The method of novel drug identification involved a systematic chemoinformatic drug search combined with a pathway-centric analysis. The researchers examined 26 of the 29 genes that Covid-19 uses to produce viral proteins. From this, they identified 332 human protein targets. Some of the viral proteins target a single human protein, while others target up to 12 proteins. Researchers then identified 69 drugs that interact with the human proteins targeted by Covid-19 for viral replication in human cells.

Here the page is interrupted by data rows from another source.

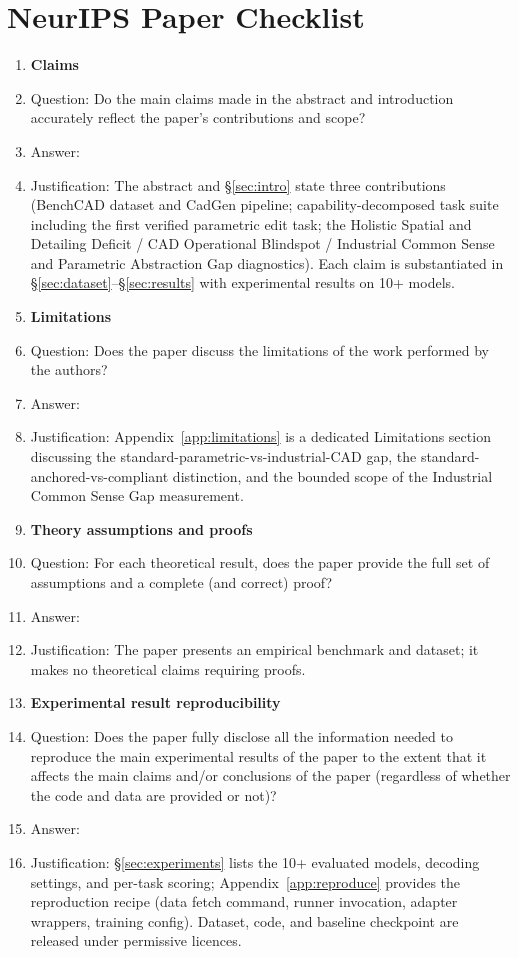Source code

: 
\clearpage
\section*{NeurIPS Paper Checklist}

\begin{enumerate}

\item {\bf Claims}
    \item[] Question: Do the main claims made in the abstract and introduction accurately reflect the paper's contributions and scope?
    \item[] Answer: \answerYes{}
    \item[] Justification: The abstract and \S\ref{sec:intro} state three contributions (BenchCAD dataset and CadGen pipeline; capability-decomposed task suite including the first verified parametric edit task; the Holistic Spatial and Detailing Deficit / CAD Operational Blindspot / Industrial Common Sense and Parametric Abstraction Gap diagnostics). Each claim is substantiated in \S\ref{sec:dataset}--\S\ref{sec:results} with experimental results on 10+ models.

\item {\bf Limitations}
    \item[] Question: Does the paper discuss the limitations of the work performed by the authors?
    \item[] Answer: \answerYes{}
    \item[] Justification: Appendix~\ref{app:limitations} is a dedicated Limitations section discussing the standard-parametric-vs-industrial-CAD gap, the standard-anchored-vs-compliant distinction, and the bounded scope of the Industrial Common Sense Gap measurement.

\item {\bf Theory assumptions and proofs}
    \item[] Question: For each theoretical result, does the paper provide the full set of assumptions and a complete (and correct) proof?
    \item[] Answer: \answerNA{}
    \item[] Justification: The paper presents an empirical benchmark and dataset; it makes no theoretical claims requiring proofs.

    \item {\bf Experimental result reproducibility}
    \item[] Question: Does the paper fully disclose all the information needed to reproduce the main experimental results of the paper to the extent that it affects the main claims and/or conclusions of the paper (regardless of whether the code and data are provided or not)?
    \item[] Answer: \answerYes{}
    \item[] Justification: \S\ref{sec:experiments} lists the 10+ evaluated models, decoding settings, and per-task scoring; Appendix~\ref{app:reproduce} provides the reproduction recipe (data fetch command, runner invocation, adapter wrappers, training config). Dataset, code, and baseline checkpoint are released under permissive licences.



\end{enumerate}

These drugs include the CK2 inhibitor anti-cancer drug silmitasertib, the HDAC2 inhibitor apicidin, the ATPase inhibitor bafilomycin A11, the Sigma 1/2 modulator haloperidol, the Parkinson’s disease COMT inhibitor entacapone, the diabetes MRC1 inhibitor metformin, the viral infection IMPDH inhibitor ribavirin, the hypertension calcium ion channel inhibitor and drug efflux transporter inhibitor verapamil, the organ rejection mammalian target of rapamycin inhibitor rapamycin, the malaria treatment sigma-1 binder chloroquine, and the hypertension angiotensin-converting enzyme inhibitors captopril and lisinopril. Notably, these drug candidates have not yet been investigated for Covid-19 and some have yet to enter the pipeline.

Researchers have already started testing some of these compounds against laboratory-grown Covid-19 virus. GlobalData expects that the testing and identification of other drug candidates that can be repurposed for Covid-19 will continue as the situation unfolds, potentially resulting in a faster approved treatment for Covid-19.